Venice Art Biennale 2017, Alicja Kwade – photo: Richard Christensen

Falmouth School of Art at Falmouth University is delighted for the third year to be a partner in the British Council’s Venice FellowshipsThe programme is a unique opportunity for students, graduates and researchers to spend a month in Venice during the world’s most important art and architecture biennales. Working with others on invigilation and developing their own study and research, graduates receive an excellent grounding in engaging a professional, public and international audience with the British Pavilion, and develop teamwork, leadership and networking skills.

We will shortly be inviting our final year BA(Hons) Fine Art and BA(Hons) Drawing students to apply for a funded month-long Fellowship at the 2019 Art Biennale. Meanwhile, 2018 BA(Hons) Drawing graduate Hannah Berrisford has recently arrived at the Architecture Biennale for her month-long Fellowship, alongside others from disciplines including fine art, architecture, design, curation and anthropology. We look forward to hearing more about Hannah’s experience on her return, and asked her about applying and preparing for this opportunity…

“The Venice Fellowship is an opportunity to live in Venice for a month, working alongside the British Council, invigilating at “la biennale de venezia” and spending free time exploring the city, developing your practice within your own personal project.

The application asked questions about why you felt you were suitable for the event, and how your personal experiences would aid you in your time out there. I was also asked what sort of work I wanted to produce in my own time, following their theme of “freespace”. I was a student of the Drawing degree, and had chosen watercolour as a medium to specialise in. I wanted to continue developing my skills as a painter in Venice, so I interpreted freespace as an investigation of the relationships between the buildings of Venice and light, and how that would translate in my watercolour paintings.  
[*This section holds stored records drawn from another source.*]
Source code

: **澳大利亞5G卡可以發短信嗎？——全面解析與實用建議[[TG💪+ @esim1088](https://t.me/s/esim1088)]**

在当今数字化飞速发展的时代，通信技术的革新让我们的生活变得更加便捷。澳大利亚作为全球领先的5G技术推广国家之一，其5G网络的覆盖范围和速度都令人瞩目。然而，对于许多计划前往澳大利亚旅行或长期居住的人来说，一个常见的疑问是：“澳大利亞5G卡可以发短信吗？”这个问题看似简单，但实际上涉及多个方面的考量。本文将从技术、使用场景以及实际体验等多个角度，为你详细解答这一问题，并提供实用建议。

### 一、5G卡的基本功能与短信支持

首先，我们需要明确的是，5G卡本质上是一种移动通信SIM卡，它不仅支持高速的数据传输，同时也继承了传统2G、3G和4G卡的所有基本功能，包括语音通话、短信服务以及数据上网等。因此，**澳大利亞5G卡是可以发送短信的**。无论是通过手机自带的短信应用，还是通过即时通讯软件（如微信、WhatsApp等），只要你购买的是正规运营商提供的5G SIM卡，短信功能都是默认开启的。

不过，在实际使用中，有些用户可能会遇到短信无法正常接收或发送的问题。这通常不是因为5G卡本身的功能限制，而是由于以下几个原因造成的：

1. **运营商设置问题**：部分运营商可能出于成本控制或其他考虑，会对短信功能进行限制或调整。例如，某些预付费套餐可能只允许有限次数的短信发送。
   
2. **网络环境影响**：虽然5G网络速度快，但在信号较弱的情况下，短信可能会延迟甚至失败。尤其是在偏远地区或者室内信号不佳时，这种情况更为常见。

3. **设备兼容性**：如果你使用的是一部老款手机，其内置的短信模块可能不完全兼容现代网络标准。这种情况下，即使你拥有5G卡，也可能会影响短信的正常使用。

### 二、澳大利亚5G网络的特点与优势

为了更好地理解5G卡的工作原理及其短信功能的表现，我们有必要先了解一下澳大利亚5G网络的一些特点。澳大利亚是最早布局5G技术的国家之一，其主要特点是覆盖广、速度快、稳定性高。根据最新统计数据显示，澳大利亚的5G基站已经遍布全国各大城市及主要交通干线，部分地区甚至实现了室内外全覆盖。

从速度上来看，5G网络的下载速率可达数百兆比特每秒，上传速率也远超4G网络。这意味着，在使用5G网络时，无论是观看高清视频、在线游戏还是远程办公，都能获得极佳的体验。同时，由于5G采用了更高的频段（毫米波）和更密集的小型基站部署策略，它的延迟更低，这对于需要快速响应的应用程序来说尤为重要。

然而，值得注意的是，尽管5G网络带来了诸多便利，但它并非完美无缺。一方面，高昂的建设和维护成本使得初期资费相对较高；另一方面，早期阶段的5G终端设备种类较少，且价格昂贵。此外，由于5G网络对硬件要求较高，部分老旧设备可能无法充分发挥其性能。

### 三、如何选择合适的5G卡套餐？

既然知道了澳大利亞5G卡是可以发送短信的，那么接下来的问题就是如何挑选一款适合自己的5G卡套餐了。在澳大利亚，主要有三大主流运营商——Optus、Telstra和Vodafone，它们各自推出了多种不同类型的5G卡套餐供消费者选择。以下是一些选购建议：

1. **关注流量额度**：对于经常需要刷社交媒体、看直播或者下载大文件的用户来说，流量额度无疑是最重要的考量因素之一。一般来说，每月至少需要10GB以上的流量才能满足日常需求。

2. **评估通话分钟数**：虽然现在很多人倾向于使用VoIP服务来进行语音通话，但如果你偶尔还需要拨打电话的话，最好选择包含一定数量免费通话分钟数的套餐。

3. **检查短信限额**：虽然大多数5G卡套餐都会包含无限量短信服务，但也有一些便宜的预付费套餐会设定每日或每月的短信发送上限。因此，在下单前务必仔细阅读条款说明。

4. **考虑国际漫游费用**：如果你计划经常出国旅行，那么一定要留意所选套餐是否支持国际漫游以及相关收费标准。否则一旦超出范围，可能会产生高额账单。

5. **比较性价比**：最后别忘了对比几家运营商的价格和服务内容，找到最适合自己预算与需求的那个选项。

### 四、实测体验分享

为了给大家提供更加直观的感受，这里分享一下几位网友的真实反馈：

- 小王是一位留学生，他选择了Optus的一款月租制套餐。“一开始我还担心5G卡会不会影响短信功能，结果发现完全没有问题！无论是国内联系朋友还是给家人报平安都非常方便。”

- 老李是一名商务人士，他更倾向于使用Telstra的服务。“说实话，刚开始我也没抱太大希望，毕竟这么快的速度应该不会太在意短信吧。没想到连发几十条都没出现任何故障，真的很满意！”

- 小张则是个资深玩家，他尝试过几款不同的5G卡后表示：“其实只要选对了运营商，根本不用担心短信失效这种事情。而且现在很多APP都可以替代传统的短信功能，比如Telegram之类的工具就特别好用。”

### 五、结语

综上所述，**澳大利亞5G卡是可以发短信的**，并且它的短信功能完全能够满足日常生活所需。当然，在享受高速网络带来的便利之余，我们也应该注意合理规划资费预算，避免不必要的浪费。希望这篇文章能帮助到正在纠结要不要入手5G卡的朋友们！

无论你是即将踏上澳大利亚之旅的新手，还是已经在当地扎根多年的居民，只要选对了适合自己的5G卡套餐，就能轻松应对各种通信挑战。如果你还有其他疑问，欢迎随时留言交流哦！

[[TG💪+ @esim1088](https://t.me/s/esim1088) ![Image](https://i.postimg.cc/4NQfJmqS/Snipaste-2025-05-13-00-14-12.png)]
Architecture Biennale 2018, British Pavilion, (c) British Council

Two of us on the Drawing degree were selected for an interview – there was no competitive atmosphere, only genuine “good luck”s. Because I am living in the South West of England, and the interviews were being hosted in London, the British Council were excellent and offered me a Skype interview. I had done quite a bit of research about past Biennales just in case they wanted to test if I had done any background research, but they themselves explained a brief history of the biennale, which was nice. It felt like they were wanting me to succeed in the interview and were very open. I responded to all their questions with similar answers to what I had included in my first application. I also mentioned how the themes I wanted to explore in Venice tied into my dissertation topic.

A mandatory induction involved two days in London, meeting other fellows and the groups we would be travelling with. I was placed in the final group to go to Venice – October 24th to November 26th. There are 10 of us in this group, and a significant age range and a diversity of artistic backgrounds. Even though we were all from an academic institute, everyone seemed to be studying a different branch of art varying from architecture to interpretive dance.

The weekend was centred around seminars that discussed the exhibition we would be invigilating. We were offered advice about finding accommodation and about interacting with the public. The groups got into teams and we met one another properly; it was during this time that people began sparking ideas about flat sharing/renting, as well as discussing individual research projects and when it might be appropriate to help one another. Another teammate and I have decided to flat share whilst we’re in Venice, staying close to another two teammates also flat sharing. This way, friendships will get a chance to grow, and as we’re all artists, we will have opportunities to bounce ideas off one another, helping our own projects develop.  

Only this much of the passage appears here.